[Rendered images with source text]
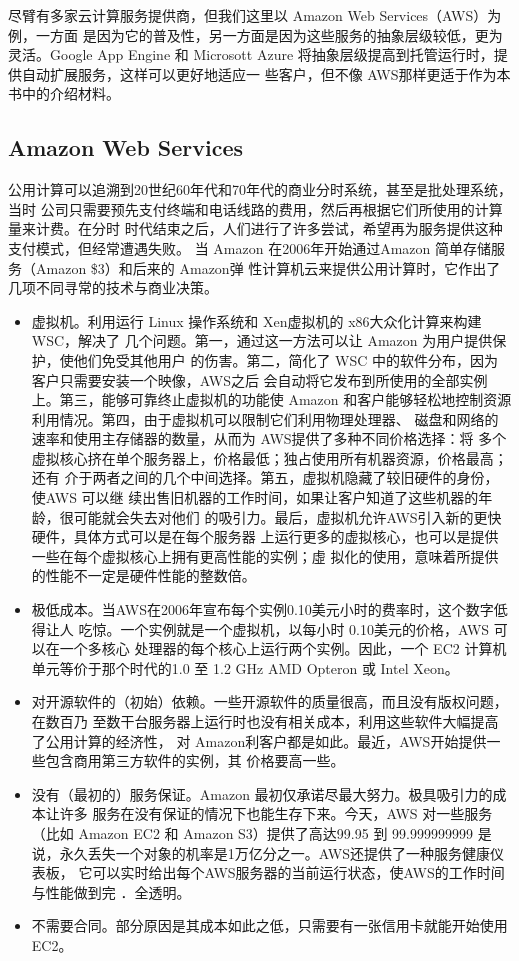 尽臂有多家云计算服务提供商，但我们这里以 Amazon Web Services（AWS）为例，一方面
是因为它的普及性，另一方面是因为这些服务的抽象层级较低，更为灵活。Google App Engine
和 Microsott Azure 将抽象层级提高到托管运行时，提供自动扩展服务，这样可以更好地适应一
些客户，但不像 AWS那样更适于作为本书中的介绍材料。

\subsection{Amazon Web Services}
公用计算可以追溯到20世纪60年代和70年代的商业分时系统，甚至是批处理系统，当时
公司只需要预先支付终端和电话线路的费用，然后再根据它们所使用的计算量来计费。在分时
时代结束之后，人们进行了许多尝试，希望再为服务提供这种支付模式，但经常遭遇失败。
当 Amazon 在2006年开始通过Amazon 简单存储服务（Amazon \$3）和后来的 Amazon弹
性计算机云来提供公用计算时，它作出了几项不同寻常的技术与商业决策。

\begin{itemize}
    \item 虚拟机。利用运行 Linux 操作系统和 Xen虚拟机的 x86大众化计算来构建 WSC，解决了
    几个问题。第一，通过这一方法可以让 Amazon 为用户提供保护，使他们免受其他用户
    的伤害。第二，简化了 WSC 中的软件分布，因为客户只需要安装一个映像，AWS之后
    会自动将它发布到所使用的全部实例上。第三，能够可靠终止虚拟机的功能使 Amazon
    和客户能够轻松地控制资源利用情况。第四，由于虚拟机可以限制它们利用物理处理器、
    磁盘和网络的速率和使用主存储器的数量，从而为 AWS提供了多种不同价格选择：将
    多个虚拟核心挤在单个服务器上，价格最低；独占使用所有机器资源，价格最高；还有
    介于两者之间的几个中间选择。第五，虚拟机隐藏了较旧硬件的身份，使AWS 可以继
    续出售旧机器的工作时间，如果让客户知道了这些机器的年龄，很可能就会失去对他们
    的吸引力。最后，虚拟机允许AWS引入新的更快硬件，具体方式可以是在每个服务器
    上运行更多的虚拟核心，也可以是提供一些在每个虚拟核心上拥有更高性能的实例；虛
    拟化的使用，意味着所提供的性能不一定是硬件性能的整数倍。
    \item 极低成本。当AWS在2006年宣布每个实例0.10美元小时的费率时，这个数字低得让人
    吃惊。一个实例就是一个虚拟机，以每小时 0.10美元的价格，AWS 可以在一个多核心
    处理器的每个核心上运行两个实例。因此，一个 EC2 计算机单元等价于那个时代的1.0
    至 1.2 GHz AMD Opteron 或 Intel Xeon。
    \item 对开源软件的（初始）依赖。一些开源软件的质量很高，而且没有版权问题，在数百乃
    至数干台服务器上运行时也没有相关成本，利用这些软件大幅提高了公用计算的经济性，
    对 Amazon利客户都是如此。最近，AWS开始提供一些包含商用第三方软件的实例，其
    价格要高一些。
    \item 没有（最初的）服务保证。Amazon 最初仅承诺尽最大努力。极具吸引力的成本让许多
    服务在没有保证的情况下也能生存下来。今天，AWS 对一些服务（比如 Amazon EC2
    和 Amazon S3）提供了高达99.95%
    到 99.999999999%
    是说，永久丢失一个对象的机率是1万亿分之一。AWS还提供了一种服务健康仪表板，
    它可以实时给出每个AWS服务器的当前运行状态，使AWS的工作时间与性能做到完
    ．全透明。
    \item 不需要合同。部分原因是其成本如此之低，只需要有一张信用卡就能开始使用EC2。
\end{itemize}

Task directions: With the first line being the one containing "性计算机云来提供公用计算时，它作出了几项不同寻常的技术与商业决策。" and the last line the one containing "和客户能够轻松地控制资源利用", transcribe exactly the lines above that fall in that range.

Expected output:
性计算机云来提供公用计算时，它作出了几项不同寻常的技术与商业决策。

\begin{itemize}
    \item 虚拟机。利用运行 Linux 操作系统和 Xen虚拟机的 x86大众化计算来构建 WSC，解决了
    几个问题。第一，通过这一方法可以让 Amazon 为用户提供保护，使他们免受其他用户
    的伤害。第二，简化了 WSC 中的软件分布，因为客户只需要安装一个映像，AWS之后
    会自动将它发布到所使用的全部实例上。第三，能够可靠终止虚拟机的功能使 Amazon
    和客户能够轻松地控制资源利用情况。第四，由于虚拟机可以限制它们利用物理处理器、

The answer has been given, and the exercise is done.